» Problem to solve
Drop every image and restate the entries below word for word.
** Opening Source data block **
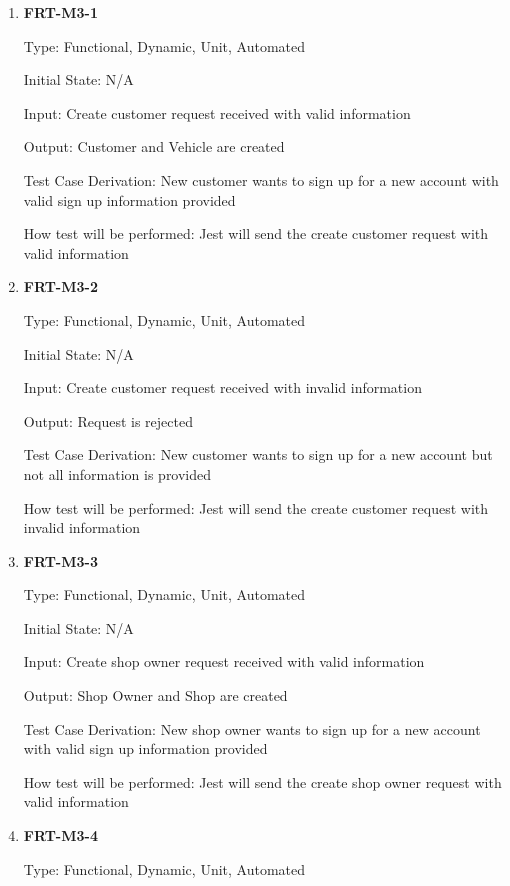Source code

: \documentclass[12pt, titlepage]{article}
\begin{document}
\begin{enumerate}

	\item \textbf{FRT-M3-1}

	      Type: Functional, Dynamic, Unit, Automated

	      Initial State: N/A

	      Input: Create customer request received with valid information

	      Output: Customer and Vehicle are created

	      Test Case Derivation: New customer wants to sign up for a new account with valid sign up
	      information provided

	      How test will be performed: Jest will send the create customer request with valid information

	\item \textbf{FRT-M3-2}

	      Type: Functional, Dynamic, Unit, Automated

	      Initial State: N/A

	      Input: Create customer request received with invalid information

	      Output: Request is rejected

	      Test Case Derivation: New customer wants to sign up for a new account but not all information is
	      provided

	      How test will be performed: Jest will send the create customer request with invalid information

	\item \textbf{FRT-M3-3}

	      Type: Functional, Dynamic, Unit, Automated

	      Initial State: N/A

	      Input: Create shop owner request received with valid information

	      Output: Shop Owner and Shop are created

	      Test Case Derivation: New shop owner wants to sign up for a new account with valid sign up
	      information provided

	      How test will be performed: Jest will send the create shop owner request with valid information

	\item \textbf{FRT-M3-4}

	      Type: Functional, Dynamic, Unit, Automated


\end{enumerate}
\end{document}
** Closing Source data block **
» Answer to this task
Source code

: \documentclass[12pt, titlepage]{article}
\begin{document}
\begin{enumerate}

	\item \textbf{FRT-M3-1}

	      Type: Functional, Dynamic, Unit, Automated

	      Initial State: N/A

	      Input: Create customer request received with valid information

	      Output: Customer and Vehicle are created

	      Test Case Derivation: New customer wants to sign up for a new account with valid sign up
	      information provided

	      How test will be performed: Jest will send the create customer request with valid information

	\item \textbf{FRT-M3-2}

	      Type: Functional, Dynamic, Unit, Automated

	      Initial State: N/A

	      Input: Create customer request received with invalid information

	      Output: Request is rejected

	      Test Case Derivation: New customer wants to sign up for a new account but not all information is
	      provided

	      How test will be performed: Jest will send the create customer request with invalid information

	\item \textbf{FRT-M3-3}

	      Type: Functional, Dynamic, Unit, Automated

	      Initial State: N/A

	      Input: Create shop owner request received with valid information

	      Output: Shop Owner and Shop are created

	      Test Case Derivation: New shop owner wants to sign up for a new account with valid sign up
	      information provided

	      How test will be performed: Jest will send the create shop owner request with valid information

	\item \textbf{FRT-M3-4}

	      Type: Functional, Dynamic, Unit, Automated


\end{enumerate}
\end{document}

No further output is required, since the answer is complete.